» Work to complete: Output exactly the lines of the listing below that run from the line with "are required biweekly." through the line with "All systems operational**". No pictures.

» Provided information:

■ ■ ■ ■

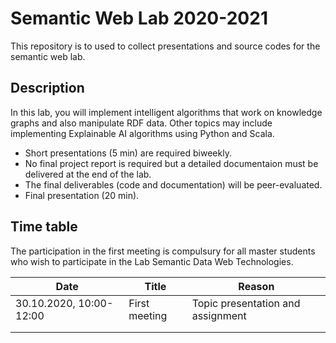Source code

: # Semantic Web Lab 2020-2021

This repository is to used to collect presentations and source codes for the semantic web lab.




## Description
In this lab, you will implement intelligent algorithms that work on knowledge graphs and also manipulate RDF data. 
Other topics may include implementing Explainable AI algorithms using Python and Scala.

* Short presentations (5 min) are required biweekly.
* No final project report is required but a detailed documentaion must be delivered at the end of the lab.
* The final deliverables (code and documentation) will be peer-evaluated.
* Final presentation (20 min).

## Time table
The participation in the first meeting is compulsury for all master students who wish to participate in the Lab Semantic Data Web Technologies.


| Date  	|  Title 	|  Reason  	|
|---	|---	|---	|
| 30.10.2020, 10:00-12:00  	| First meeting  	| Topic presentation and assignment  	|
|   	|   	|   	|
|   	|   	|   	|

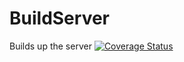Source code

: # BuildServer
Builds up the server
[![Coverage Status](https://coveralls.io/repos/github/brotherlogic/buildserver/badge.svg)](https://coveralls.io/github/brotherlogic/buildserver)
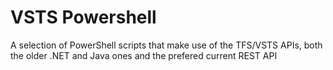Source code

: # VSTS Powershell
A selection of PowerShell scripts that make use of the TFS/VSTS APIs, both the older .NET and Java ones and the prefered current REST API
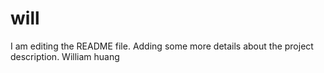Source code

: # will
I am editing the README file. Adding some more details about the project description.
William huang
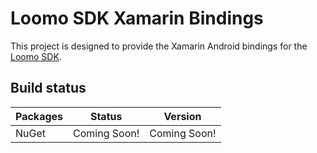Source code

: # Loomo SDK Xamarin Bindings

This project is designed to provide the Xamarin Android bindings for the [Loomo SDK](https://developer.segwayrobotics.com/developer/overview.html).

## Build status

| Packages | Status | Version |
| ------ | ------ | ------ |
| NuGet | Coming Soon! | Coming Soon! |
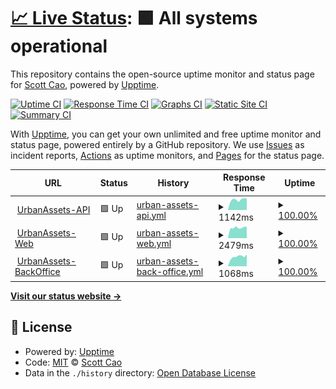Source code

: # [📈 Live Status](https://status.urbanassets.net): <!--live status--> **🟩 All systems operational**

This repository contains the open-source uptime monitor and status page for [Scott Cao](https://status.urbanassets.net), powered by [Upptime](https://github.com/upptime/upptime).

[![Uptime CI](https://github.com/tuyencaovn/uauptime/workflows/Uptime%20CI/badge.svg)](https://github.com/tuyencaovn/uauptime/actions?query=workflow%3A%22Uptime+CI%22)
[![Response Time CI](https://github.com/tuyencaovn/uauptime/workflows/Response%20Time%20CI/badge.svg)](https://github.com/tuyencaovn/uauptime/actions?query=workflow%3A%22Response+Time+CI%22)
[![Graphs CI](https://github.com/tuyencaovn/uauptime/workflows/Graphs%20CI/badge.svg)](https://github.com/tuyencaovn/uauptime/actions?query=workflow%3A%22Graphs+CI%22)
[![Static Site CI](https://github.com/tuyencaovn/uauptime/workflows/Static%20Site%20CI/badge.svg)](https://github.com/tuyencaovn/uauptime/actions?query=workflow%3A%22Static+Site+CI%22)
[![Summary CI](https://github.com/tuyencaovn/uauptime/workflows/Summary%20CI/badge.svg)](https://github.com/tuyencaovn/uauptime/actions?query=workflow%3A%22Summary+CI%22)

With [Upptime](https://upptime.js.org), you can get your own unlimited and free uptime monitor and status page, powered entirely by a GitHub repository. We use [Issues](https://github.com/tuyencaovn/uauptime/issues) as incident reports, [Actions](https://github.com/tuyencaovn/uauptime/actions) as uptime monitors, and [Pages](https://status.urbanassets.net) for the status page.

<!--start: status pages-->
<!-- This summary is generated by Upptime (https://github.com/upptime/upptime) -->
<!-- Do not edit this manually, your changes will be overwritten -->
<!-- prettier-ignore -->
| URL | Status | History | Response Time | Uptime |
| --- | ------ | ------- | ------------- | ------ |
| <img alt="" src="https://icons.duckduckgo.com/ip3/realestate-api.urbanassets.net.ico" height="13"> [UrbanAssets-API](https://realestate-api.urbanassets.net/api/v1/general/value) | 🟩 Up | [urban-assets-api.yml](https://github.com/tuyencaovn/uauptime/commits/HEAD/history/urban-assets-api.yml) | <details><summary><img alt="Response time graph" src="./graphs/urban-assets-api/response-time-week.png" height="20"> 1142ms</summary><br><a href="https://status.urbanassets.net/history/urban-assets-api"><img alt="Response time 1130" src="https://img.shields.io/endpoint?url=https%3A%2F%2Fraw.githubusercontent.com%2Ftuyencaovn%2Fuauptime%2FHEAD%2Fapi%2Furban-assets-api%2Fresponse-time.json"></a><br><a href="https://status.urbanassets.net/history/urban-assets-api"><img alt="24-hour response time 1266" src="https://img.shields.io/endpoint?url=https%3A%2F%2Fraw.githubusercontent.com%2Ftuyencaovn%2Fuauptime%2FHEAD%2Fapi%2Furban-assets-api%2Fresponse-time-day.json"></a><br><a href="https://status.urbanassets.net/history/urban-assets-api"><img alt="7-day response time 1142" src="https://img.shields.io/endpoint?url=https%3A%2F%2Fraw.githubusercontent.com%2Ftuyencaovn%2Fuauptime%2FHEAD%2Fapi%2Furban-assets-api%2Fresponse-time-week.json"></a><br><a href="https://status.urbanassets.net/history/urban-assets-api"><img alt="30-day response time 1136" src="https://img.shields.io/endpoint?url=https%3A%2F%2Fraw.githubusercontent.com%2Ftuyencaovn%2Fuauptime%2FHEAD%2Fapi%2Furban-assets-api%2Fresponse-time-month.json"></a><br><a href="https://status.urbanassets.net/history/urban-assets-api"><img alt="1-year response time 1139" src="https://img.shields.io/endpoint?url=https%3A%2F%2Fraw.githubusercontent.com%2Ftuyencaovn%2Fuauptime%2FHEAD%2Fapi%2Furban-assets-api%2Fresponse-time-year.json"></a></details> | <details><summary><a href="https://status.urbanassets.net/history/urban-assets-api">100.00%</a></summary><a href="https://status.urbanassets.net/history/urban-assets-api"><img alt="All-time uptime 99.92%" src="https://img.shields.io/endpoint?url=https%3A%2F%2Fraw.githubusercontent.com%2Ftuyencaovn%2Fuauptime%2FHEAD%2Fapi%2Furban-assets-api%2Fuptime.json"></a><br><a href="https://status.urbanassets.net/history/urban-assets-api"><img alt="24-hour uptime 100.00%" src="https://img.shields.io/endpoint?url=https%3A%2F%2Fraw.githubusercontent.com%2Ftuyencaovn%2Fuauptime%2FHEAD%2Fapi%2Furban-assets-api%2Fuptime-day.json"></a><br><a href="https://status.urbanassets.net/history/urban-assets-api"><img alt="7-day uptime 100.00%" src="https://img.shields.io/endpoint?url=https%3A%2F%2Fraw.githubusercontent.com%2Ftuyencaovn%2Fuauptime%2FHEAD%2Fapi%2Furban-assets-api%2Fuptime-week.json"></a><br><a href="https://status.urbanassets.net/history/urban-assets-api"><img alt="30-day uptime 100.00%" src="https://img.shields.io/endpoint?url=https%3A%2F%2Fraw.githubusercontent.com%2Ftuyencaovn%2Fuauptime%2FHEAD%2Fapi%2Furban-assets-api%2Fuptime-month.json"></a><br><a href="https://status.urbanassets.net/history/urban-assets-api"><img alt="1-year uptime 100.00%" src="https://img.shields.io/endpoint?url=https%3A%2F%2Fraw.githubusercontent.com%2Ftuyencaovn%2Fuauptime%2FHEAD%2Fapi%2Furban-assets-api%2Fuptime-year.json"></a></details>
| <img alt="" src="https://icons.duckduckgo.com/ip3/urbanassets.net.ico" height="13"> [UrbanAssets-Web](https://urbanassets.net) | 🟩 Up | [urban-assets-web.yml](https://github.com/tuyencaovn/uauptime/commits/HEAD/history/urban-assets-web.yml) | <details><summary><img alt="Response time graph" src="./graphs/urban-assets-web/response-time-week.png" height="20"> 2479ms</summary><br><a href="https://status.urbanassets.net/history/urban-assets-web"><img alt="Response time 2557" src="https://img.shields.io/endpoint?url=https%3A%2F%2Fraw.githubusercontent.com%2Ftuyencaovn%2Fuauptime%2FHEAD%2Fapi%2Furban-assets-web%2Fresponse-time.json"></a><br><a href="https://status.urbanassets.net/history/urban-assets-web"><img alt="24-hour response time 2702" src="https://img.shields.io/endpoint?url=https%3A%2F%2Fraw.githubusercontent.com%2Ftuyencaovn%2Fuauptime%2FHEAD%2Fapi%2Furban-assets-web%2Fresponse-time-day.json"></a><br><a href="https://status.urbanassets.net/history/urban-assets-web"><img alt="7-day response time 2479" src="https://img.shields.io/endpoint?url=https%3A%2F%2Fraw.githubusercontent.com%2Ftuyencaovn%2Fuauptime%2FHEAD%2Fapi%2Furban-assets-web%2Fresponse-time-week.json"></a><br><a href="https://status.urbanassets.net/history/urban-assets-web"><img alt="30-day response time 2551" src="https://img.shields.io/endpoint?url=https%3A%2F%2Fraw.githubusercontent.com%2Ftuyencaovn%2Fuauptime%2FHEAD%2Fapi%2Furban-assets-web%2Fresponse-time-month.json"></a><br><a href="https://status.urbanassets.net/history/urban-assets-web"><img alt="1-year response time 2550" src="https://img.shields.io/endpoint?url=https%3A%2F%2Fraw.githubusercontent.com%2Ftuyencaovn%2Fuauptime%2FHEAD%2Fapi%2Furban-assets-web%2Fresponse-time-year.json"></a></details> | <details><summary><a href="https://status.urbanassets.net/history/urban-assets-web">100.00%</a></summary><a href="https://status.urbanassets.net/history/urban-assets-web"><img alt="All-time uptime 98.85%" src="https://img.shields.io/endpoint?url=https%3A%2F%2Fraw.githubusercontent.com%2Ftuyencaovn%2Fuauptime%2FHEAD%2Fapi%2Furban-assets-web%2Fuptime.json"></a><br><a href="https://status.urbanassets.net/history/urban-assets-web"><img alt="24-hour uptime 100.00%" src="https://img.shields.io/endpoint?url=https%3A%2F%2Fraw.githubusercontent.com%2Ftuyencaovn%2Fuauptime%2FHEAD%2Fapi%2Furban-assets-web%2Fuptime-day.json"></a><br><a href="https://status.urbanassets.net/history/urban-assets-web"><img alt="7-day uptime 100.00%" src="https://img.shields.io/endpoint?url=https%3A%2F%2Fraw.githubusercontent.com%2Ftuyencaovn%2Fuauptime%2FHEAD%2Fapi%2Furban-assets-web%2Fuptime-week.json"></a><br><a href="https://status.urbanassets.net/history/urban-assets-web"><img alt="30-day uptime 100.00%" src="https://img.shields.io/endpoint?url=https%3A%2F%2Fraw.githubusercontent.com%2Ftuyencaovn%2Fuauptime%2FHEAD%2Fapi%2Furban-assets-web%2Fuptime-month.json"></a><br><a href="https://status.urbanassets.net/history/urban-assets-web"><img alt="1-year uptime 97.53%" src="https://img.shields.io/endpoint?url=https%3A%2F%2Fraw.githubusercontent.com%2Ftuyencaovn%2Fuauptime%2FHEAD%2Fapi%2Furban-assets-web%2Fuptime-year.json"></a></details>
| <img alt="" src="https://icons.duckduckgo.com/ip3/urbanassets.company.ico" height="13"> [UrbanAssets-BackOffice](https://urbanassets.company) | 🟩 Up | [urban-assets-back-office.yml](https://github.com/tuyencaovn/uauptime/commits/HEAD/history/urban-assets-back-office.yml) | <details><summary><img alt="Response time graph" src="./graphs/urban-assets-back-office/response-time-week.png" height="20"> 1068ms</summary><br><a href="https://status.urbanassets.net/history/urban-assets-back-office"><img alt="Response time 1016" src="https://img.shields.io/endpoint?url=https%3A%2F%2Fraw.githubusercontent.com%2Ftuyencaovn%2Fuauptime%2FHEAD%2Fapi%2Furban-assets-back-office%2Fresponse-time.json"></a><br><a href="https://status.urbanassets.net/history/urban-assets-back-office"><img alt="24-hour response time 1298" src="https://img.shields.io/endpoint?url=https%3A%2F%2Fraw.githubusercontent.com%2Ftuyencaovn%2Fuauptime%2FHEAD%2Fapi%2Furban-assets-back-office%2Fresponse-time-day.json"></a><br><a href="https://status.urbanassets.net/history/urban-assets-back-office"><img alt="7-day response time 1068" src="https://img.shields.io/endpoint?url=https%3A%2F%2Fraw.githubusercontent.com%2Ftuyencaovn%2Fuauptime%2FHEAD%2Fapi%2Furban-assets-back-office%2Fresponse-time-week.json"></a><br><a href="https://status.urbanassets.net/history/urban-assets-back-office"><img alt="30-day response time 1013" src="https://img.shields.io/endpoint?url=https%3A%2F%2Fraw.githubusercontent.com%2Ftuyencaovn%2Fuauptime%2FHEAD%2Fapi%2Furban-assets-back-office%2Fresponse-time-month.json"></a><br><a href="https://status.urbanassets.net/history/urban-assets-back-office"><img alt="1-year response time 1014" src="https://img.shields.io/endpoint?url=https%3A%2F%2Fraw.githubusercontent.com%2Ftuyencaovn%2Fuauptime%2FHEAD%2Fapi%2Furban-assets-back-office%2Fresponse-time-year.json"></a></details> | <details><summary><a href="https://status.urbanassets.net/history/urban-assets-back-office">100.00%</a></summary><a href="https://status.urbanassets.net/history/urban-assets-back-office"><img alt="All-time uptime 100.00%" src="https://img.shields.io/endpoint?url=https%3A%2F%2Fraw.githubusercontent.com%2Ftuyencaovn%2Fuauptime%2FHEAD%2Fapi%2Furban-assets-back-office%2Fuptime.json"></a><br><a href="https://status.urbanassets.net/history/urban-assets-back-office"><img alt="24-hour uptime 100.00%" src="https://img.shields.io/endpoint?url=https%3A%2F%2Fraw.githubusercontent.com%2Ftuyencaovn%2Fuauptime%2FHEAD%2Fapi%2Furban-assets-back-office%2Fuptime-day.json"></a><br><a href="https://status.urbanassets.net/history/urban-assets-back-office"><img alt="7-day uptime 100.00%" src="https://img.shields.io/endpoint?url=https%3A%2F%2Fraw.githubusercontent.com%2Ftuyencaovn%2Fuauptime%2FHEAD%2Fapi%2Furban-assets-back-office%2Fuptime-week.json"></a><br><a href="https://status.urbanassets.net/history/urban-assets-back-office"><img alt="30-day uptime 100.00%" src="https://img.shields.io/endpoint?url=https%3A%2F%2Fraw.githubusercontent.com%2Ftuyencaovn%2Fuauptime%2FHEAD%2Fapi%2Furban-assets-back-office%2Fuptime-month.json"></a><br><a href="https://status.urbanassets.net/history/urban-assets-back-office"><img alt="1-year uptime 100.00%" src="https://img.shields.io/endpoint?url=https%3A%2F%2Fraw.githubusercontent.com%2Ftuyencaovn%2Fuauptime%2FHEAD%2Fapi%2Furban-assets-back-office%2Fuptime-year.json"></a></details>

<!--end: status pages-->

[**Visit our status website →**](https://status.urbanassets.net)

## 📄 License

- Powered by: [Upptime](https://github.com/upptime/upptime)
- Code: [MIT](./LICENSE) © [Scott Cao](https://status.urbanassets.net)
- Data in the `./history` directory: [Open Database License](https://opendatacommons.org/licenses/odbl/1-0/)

■ ■ ■ ■

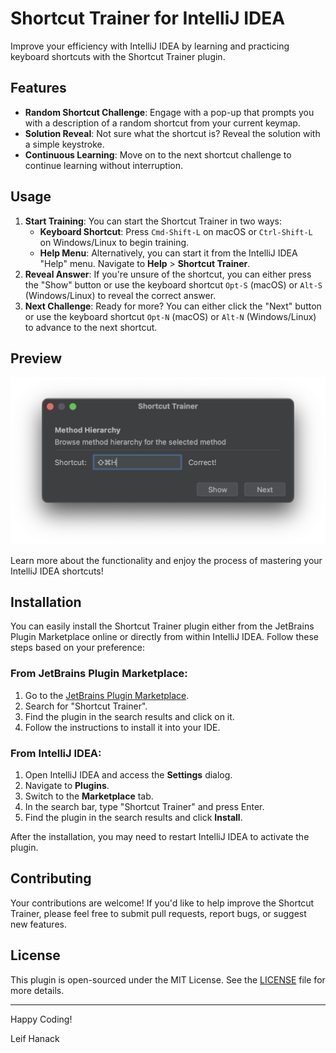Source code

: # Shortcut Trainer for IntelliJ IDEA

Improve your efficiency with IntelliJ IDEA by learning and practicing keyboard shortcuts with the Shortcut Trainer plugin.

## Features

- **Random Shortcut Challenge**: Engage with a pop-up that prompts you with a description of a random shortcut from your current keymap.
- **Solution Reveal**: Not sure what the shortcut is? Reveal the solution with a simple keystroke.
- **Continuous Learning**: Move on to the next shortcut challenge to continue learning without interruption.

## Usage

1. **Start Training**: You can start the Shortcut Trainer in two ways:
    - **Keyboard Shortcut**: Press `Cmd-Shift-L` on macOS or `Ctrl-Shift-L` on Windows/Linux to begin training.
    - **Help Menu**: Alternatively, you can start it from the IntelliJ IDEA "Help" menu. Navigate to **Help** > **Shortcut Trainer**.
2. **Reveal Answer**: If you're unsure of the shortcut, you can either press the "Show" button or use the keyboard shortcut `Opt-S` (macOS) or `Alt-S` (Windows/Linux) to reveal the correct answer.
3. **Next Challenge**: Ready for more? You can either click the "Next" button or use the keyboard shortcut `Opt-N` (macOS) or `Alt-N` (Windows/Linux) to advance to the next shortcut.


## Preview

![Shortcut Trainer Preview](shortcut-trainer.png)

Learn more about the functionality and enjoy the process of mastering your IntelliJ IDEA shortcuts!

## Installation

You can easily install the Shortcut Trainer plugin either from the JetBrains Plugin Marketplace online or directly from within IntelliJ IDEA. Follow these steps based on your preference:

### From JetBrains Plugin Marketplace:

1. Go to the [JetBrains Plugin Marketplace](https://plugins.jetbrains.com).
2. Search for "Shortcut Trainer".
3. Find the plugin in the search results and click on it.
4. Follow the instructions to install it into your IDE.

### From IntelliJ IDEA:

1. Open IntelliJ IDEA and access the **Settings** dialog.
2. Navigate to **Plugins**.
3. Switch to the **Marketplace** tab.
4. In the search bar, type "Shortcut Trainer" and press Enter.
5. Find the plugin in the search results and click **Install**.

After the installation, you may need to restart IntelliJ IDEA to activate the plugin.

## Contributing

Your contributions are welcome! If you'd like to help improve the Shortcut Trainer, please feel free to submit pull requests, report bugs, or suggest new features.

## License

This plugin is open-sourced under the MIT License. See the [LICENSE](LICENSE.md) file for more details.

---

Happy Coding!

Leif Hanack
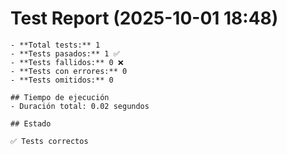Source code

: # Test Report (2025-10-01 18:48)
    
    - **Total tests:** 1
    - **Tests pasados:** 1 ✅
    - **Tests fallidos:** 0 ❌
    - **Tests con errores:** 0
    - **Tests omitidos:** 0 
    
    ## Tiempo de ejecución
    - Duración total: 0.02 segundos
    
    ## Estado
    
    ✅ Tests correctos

■ ■ ■ ■

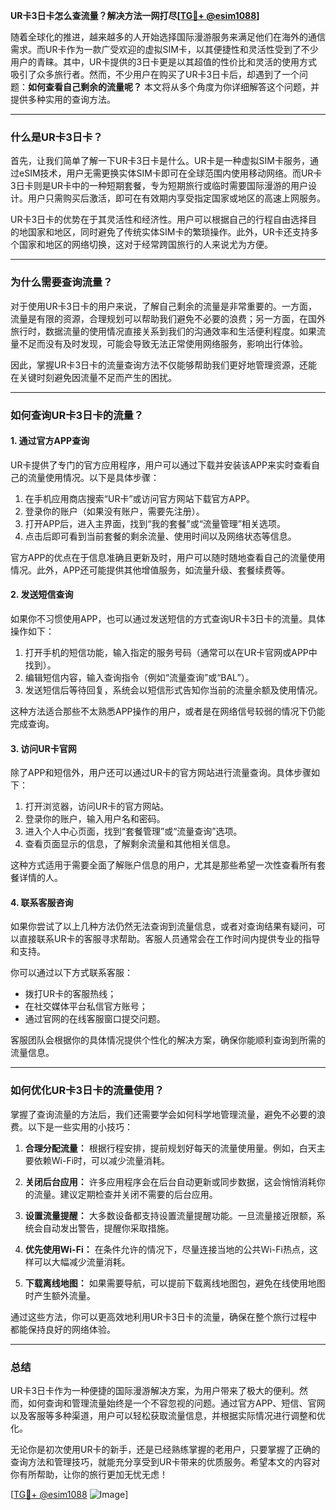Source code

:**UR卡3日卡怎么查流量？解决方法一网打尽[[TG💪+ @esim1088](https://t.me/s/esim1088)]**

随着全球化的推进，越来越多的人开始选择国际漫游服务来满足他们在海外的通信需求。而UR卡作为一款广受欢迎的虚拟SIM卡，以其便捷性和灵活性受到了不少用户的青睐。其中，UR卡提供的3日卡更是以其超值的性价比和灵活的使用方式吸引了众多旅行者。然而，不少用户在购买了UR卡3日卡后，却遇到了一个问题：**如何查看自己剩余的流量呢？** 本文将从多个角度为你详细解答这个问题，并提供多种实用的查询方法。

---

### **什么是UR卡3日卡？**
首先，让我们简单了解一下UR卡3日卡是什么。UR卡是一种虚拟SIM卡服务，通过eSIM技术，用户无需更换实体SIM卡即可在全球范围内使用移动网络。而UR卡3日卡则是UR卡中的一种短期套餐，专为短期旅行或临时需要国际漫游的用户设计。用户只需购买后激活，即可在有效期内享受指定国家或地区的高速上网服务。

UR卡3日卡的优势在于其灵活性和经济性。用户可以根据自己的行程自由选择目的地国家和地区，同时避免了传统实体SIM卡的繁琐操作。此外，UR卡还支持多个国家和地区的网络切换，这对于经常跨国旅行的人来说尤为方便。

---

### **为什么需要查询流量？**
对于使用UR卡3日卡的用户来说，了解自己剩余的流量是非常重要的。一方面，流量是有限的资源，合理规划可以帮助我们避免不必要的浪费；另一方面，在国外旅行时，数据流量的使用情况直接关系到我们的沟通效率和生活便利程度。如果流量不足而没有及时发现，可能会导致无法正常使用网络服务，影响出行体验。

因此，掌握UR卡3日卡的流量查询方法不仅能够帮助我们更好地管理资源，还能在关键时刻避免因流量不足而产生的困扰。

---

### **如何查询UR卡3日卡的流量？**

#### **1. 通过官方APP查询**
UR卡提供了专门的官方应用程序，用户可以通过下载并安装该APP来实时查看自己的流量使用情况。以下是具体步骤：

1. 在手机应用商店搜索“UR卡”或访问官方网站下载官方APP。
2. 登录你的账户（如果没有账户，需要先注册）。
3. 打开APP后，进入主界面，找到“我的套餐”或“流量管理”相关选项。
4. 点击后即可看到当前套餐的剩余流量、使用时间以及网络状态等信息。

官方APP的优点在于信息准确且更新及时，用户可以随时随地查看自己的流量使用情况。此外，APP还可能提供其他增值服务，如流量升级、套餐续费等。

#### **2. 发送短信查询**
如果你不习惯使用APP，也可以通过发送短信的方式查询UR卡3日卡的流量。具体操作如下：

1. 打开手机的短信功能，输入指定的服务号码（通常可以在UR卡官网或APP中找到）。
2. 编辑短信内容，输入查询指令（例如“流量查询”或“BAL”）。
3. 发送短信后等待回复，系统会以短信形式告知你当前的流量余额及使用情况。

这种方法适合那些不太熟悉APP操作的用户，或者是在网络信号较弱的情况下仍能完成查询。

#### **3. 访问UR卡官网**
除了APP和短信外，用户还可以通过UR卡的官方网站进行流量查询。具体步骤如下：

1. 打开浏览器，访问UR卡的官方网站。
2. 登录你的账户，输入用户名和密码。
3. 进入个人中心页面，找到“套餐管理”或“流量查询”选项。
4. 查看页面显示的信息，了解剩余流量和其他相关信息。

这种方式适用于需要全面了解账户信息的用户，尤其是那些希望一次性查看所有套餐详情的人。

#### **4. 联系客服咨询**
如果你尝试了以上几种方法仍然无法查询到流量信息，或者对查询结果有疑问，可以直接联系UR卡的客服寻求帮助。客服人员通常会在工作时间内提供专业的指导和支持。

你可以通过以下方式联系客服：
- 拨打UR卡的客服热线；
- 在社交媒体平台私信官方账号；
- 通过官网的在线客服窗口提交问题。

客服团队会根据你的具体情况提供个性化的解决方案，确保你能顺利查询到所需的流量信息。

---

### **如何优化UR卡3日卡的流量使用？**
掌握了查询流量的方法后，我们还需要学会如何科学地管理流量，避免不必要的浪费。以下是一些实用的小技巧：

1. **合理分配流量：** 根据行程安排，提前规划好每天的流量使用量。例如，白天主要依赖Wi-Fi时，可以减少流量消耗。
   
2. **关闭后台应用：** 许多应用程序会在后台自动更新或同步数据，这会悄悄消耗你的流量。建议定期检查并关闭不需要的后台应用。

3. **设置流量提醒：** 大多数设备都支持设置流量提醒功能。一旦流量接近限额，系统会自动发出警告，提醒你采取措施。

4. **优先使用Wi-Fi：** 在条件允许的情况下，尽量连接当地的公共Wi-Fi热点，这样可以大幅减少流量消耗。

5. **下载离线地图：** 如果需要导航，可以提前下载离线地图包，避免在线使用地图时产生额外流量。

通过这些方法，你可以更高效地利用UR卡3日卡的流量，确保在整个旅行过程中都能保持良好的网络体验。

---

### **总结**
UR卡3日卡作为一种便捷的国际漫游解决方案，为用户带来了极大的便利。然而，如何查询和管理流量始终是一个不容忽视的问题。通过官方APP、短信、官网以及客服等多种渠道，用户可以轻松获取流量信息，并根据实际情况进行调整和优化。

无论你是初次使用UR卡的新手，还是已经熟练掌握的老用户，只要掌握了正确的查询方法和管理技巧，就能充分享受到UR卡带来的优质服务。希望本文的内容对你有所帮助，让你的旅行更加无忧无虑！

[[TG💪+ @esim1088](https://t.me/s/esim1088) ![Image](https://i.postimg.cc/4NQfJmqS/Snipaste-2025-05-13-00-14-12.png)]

■ ■ ■ ■

» Response to this task:
* Short presentations (5 min) are required biweekly.
* No final project report is required but a detailed documentaion must be delivered at the end of the lab.
* The final deliverables (code and documentation) will be peer-evaluated.
* Final presentation (20 min).

## Time table
The participation in the first meeting is compulsury for all master students who wish to participate in the Lab Semantic Data Web Technologies.


| Date  	|  Title 	|  Reason  	|
|---	|---	|---	|
| 30.10.2020, 10:00-12:00  	| First meeting  	| Topic presentation and assignment  	|
|   	|   	|   	|
|   	|   	|   	|

Source code

: # BuildServer
Builds up the server
[![Coverage Status](https://coveralls.io/repos/github/brotherlogic/buildserver/badge.svg)](https://coveralls.io/github/brotherlogic/buildserver)
Source code

: # VSTS Powershell
A selection of PowerShell scripts that make use of the TFS/VSTS APIs, both the older .NET and Java ones and the prefered current REST API
Source code

: # will
I am editing the README file. Adding some more details about the project description.
William huang
Source code

: # Loomo SDK Xamarin Bindings

This project is designed to provide the Xamarin Android bindings for the [Loomo SDK](https://developer.segwayrobotics.com/developer/overview.html).

## Build status

| Packages | Status | Version |
| ------ | ------ | ------ |
| NuGet | Coming Soon! | Coming Soon! |
Source code

: # [📈 Live Status](https://status.urbanassets.net): <!--live status--> **🟩 All systems operational**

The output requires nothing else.